Reference
Abstract
Zanzibar is a consistent, global authorization systems used by Google Calendar, Cloud, Drive, Maps, Photos and Youtube. It scales to billions of users, trillions of ACLs (access control list) and millions of QPS. It maintains 95th latency of less than 10 milliseconds and 5-9s availability over 3 years of production use.
Introduction
Zanzibar is a unified system that allows inter-application usages.
Goals for Zanzibar:
- Correctness
- Consistency
- Flexibility
- Support a rich set of access control policies.
- Low latency
- High availability
- Large scale
Zanzibar features:
- A simple data model and a powerful configuration language
- User can define arbitrary relations between users and objects, like owner.
- Support set-algebraic operators such as intersection and union.
- ACL: user U has relation R to object O.
- U can also be a user group, referring to another ACL.
- Commenter is also viewer.
- User group can contains other user groups.
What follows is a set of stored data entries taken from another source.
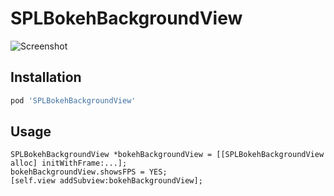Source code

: # SPLBokehBackgroundView

![Screenshot](https://raw.github.com/OliverLetterer/SPLBokehBackgroundView/master/Screenshots/bokeh.gif)

## Installation

``` ruby
pod 'SPLBokehBackgroundView'
```

## Usage

``` objc
SPLBokehBackgroundView *bokehBackgroundView = [[SPLBokehBackgroundView alloc] initWithFrame:...];
bokehBackgroundView.showsFPS = YES;
[self.view addSubview:bokehBackgroundView];
```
Nested groups may lead to long chain for ACL checks.
- An ACL check request may fan out to multiple servers.
- U can also be a user group, referring to another ACL.
- All ACLs are globally replicated to server large QPS quickly.
- Global consistency enabled by Spanner.
For low latency and high availability:
- Its consistency protocol allows the vast majority of requests to be served with locally replicated data, without requiring cross-region round trips.
- Handle hot spots by caching final and intermediate results, deduping simultaneous requests.
- Handle deeply nested sets by hedging request and optimizing computations.
Model, language and API
Relation tuples
In Zanzibar, ACLs are represented as relation tuples.
(tuple) ::= (object)#(relation)@(user)
(object) ::= (namespace):(object_id)
(user) ::= (user_id)|(userset)
(userset) ::= (object)#(relation)
(userset)
allows us to refer a group to support nested group membership.
Examples of tuples:
- doc:readme#owner@10
- group:eng#member@11
- doc:readme#viewer@group:eng#member
- Group eng’s members are viewers of readme.
Consistency model
“new enemy problem”, considering a scenario:
- Alice removes Bob from the ACL of a folder.
- Alice adds a new content into the folder.
Problems:
- Fail to preserve ordering of ACL changes.
- Wrong order will let Bob see the new content.
- Misapply old ACL to new content.
- If ACL check is evaluated on the old ACL, Bob will see the content.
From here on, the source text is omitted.